Enzyme-Linked Immunosorbent Assay (ELISA) Development for Equine Serum Amyloid A (SAA) Determination Using Recombinant Proteins.

We aimed to develop a species-specific ELISA for qualitatively and quantitatively determining serum amyloid A (SAA) in horses. Current methods for measuring SAA in horses utilize ELISA or immunoturbidimetric tests designed for human SAA, which are not specific to horses. Mice and rabbits were used to generate polyclonal antibodies against equine SAA. The study examined serum samples from 32 horses with acute inflammatory disease (SG) and 25 clinically healthy horses. Furthermore, the SAAeq kinetics were observed in three horses from the SG group at three different timepoints. The SAA-ELISA established a cut-off at 0.06 ODnm, where values equal to or higher than this were deemed positive, while values below it was considered negative.
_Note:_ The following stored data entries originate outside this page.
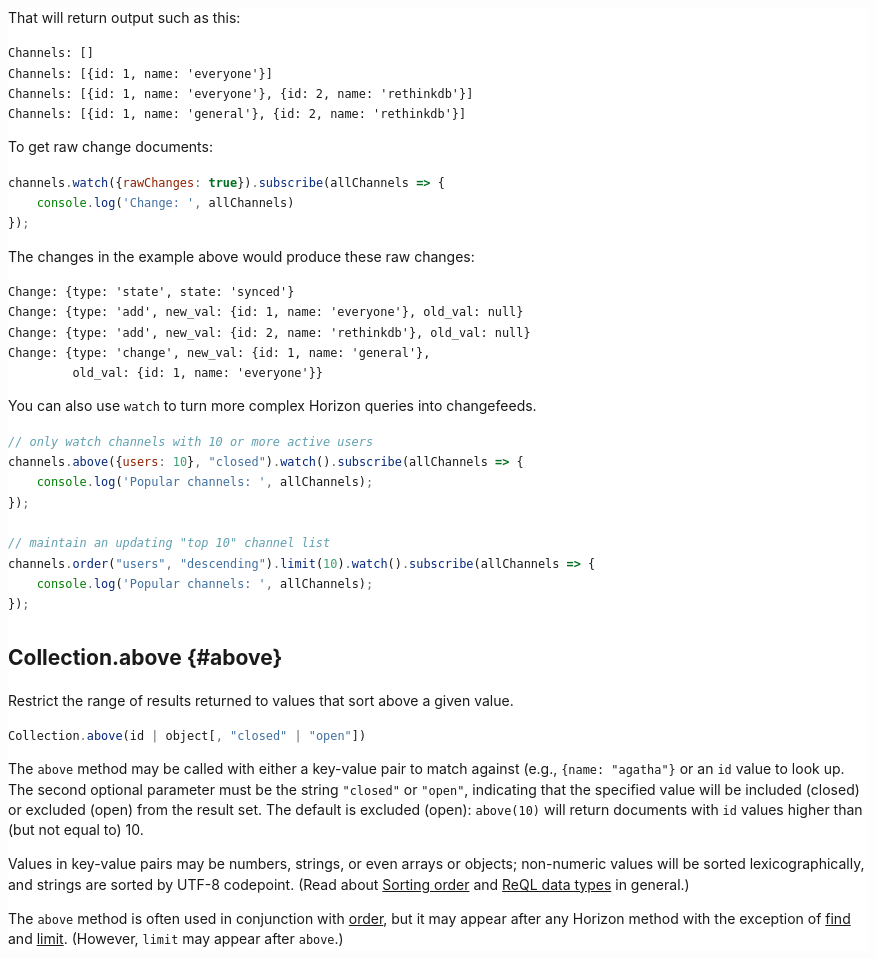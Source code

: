 That will return output such as this:

    Channels: []
    Channels: [{id: 1, name: 'everyone'}]
    Channels: [{id: 1, name: 'everyone'}, {id: 2, name: 'rethinkdb'}]
    Channels: [{id: 1, name: 'general'}, {id: 2, name: 'rethinkdb'}]

To get raw change documents:

```js
channels.watch({rawChanges: true}).subscribe(allChannels => {
    console.log('Change: ', allChannels)
});
```

The changes in the example above would produce these raw changes:

    Change: {type: 'state', state: 'synced'}
    Change: {type: 'add', new_val: {id: 1, name: 'everyone'}, old_val: null}
    Change: {type: 'add', new_val: {id: 2, name: 'rethinkdb'}, old_val: null}
    Change: {type: 'change', new_val: {id: 1, name: 'general'},
             old_val: {id: 1, name: 'everyone'}}

You can also use `watch` to turn more complex Horizon queries into changefeeds.

```js
// only watch channels with 10 or more active users
channels.above({users: 10}, "closed").watch().subscribe(allChannels => {
    console.log('Popular channels: ', allChannels);
});

// maintain an updating "top 10" channel list
channels.order("users", "descending").limit(10).watch().subscribe(allChannels => {
    console.log('Popular channels: ', allChannels);
});
```

## Collection.above {#above}

Restrict the range of results returned to values that sort above a given value.

```js
Collection.above(id | object[, "closed" | "open"])
```

The `above` method may be called with either a key-value pair to match against (e.g., `{name: "agatha"}` or an `id` value to look up. The second optional parameter must be the string `"closed"` or `"open"`, indicating that the specified value will be included (closed) or excluded (open) from the result set. The default is excluded (open): `above(10)` will return documents with `id` values higher than (but not equal to) 10.

Values in key-value pairs may be numbers, strings, or even arrays or objects; non-numeric values will be sorted lexicographically, and strings are sorted by UTF-8 codepoint. (Read about [Sorting order][so] and [ReQL data types][dt] in general.)

[so]: https://rethinkdb.com/docs/data-types/#sorting-order
[dt]: https://rethinkdb.com/docs/data-types/

The `above` method is often used in conjunction with [order](#order), but it may appear after any Horizon method with the exception of [find](#find) and [limit](#limit). (However, `limit` may appear after `above`.)


[feed]: https://rethinkdb.com/docs/changefeeds/javascript/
The test exhibited a sensitivity of 94% and specificity of 92%, resulting in an overall accuracy of 93%. The positive and negative predictive values were 94% and 92%, respectively. Coefficients of variation for inter- and intra-assay were 6.1% and 7.46% for SG and 9.6% and 9.63% for the control group (CG). The detection limit was determined to be 0.067. The SAA-ELISA proved its worth by demonstrating satisfactory performance, paving the way for the development of automated quantitative tests and species-specific semi-quantitative tests. This paves the way for their application in practical field settings.